The serious subject matter is wisely hidden beneath the vast array of colorful characters, wonderful voiceover work and entertaining bits of humor. One scene involving Judy and Nick taking a trip to the DMV where they are forced to wait for an excruciating amount of time due to the slowness of the Sloths who work there is not only relatable but gut-burstingly funny. This scene had me laughing harder than I have in recent memory because of how wisely the creative thinkers at Disney are able to place our society under a microscope and scrutinize it with hysterical results. But don't be fooled. That scrutiny is also condemning us and serves as a warning for how we have been, how we are, and how we are destined to be. Only when we take it upon ourselves to ignore the status quo and ignite real change can we make a difference in our society.

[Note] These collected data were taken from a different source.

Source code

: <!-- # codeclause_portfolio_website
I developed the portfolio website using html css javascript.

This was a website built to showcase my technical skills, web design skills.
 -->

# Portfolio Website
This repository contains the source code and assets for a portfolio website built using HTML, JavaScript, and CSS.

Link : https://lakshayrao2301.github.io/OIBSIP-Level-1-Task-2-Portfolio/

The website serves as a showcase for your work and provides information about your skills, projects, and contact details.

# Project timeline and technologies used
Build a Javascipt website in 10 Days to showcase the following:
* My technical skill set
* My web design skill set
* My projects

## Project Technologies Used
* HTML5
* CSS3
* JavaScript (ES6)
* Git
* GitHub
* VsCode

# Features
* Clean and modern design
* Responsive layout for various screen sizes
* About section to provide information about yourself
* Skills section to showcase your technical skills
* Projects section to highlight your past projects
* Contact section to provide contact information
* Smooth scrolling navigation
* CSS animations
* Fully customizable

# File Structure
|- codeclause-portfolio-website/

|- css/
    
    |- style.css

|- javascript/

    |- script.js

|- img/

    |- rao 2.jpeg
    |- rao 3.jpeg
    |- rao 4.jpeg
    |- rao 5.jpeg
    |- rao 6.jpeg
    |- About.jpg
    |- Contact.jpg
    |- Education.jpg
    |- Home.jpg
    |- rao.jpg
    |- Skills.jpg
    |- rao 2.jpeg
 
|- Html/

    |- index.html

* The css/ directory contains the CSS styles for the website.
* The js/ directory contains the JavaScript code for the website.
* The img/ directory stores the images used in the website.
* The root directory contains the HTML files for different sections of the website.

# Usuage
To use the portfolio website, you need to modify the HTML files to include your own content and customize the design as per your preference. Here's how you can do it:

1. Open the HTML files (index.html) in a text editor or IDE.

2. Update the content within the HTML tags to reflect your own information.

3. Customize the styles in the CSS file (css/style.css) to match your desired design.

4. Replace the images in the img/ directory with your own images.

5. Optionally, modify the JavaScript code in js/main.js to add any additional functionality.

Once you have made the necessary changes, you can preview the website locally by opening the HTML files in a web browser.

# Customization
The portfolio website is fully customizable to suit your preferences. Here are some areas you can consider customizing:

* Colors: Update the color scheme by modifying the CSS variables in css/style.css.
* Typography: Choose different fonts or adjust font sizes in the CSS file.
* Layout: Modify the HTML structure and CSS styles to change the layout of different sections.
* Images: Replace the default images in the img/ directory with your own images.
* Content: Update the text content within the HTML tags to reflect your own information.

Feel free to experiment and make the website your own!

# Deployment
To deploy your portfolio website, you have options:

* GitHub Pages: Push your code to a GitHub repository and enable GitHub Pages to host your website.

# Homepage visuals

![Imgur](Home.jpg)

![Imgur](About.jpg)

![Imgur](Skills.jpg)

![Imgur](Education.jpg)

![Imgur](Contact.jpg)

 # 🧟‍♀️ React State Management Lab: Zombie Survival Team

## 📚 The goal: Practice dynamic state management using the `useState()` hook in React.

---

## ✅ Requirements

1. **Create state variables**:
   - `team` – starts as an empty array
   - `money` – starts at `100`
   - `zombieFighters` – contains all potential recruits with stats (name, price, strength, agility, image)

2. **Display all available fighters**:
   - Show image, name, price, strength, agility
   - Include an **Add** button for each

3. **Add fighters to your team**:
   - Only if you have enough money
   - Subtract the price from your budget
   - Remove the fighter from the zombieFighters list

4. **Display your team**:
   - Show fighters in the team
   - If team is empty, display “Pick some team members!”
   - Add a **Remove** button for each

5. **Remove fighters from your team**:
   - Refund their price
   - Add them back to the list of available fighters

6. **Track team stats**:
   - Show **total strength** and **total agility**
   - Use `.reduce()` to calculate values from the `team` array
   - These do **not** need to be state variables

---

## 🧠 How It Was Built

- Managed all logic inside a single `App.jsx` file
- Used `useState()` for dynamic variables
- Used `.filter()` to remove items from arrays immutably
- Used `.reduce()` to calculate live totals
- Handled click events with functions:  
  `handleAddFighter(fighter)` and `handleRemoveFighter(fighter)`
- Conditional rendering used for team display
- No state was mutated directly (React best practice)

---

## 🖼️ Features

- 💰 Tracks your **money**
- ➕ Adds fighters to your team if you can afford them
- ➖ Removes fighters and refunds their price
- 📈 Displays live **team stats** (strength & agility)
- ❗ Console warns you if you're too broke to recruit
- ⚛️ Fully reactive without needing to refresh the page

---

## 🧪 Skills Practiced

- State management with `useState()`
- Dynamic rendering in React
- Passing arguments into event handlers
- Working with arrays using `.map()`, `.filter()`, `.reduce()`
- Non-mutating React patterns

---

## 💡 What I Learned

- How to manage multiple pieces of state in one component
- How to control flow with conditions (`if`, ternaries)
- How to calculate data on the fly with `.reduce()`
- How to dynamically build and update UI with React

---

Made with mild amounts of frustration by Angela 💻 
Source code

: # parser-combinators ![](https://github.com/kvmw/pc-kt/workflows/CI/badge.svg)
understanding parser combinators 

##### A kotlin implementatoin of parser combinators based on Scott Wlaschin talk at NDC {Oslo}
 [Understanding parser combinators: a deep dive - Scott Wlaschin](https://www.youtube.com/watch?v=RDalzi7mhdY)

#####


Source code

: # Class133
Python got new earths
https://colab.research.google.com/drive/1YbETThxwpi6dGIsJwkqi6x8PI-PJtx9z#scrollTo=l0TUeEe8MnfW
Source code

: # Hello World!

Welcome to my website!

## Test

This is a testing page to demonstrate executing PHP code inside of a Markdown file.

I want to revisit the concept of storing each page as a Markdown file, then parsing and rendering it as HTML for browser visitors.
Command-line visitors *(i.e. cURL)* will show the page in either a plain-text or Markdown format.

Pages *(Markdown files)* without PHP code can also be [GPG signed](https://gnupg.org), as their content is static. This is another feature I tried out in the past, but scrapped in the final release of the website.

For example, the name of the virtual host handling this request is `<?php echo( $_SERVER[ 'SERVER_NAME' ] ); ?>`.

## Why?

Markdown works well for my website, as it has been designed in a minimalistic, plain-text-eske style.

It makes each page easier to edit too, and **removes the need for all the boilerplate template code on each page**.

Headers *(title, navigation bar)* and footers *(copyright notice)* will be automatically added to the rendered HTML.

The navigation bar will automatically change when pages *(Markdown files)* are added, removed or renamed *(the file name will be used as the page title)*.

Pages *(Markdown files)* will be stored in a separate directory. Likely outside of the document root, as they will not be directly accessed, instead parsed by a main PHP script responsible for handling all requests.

I can't remember the last time I had so much to chew on after watching a Disney film. It's not only an important story exploring vast sociological issues, but it's also a detective story, a buddy cop film, and an inspiring movie of holding onto your dreams in overcoming great odds. The carefully laid out screenplay not only presents all of these genres and themes but also lays out a lot of foreshadowing and great character work, which helps to bring everything full circle. If I had one complaint it is that the film is a tad bit overlong for a children's film. However for us adults, when there is so much narrative to unpack wrapped in enormous amounts of complexity, I think the artists and storytellers at Disney not only deserve your time and attention, but they also deserve a response from us to start thinking differently about the way we treat each other despite our gender, race, creed or culture. After all, we too are animals living in our very own Zootopia.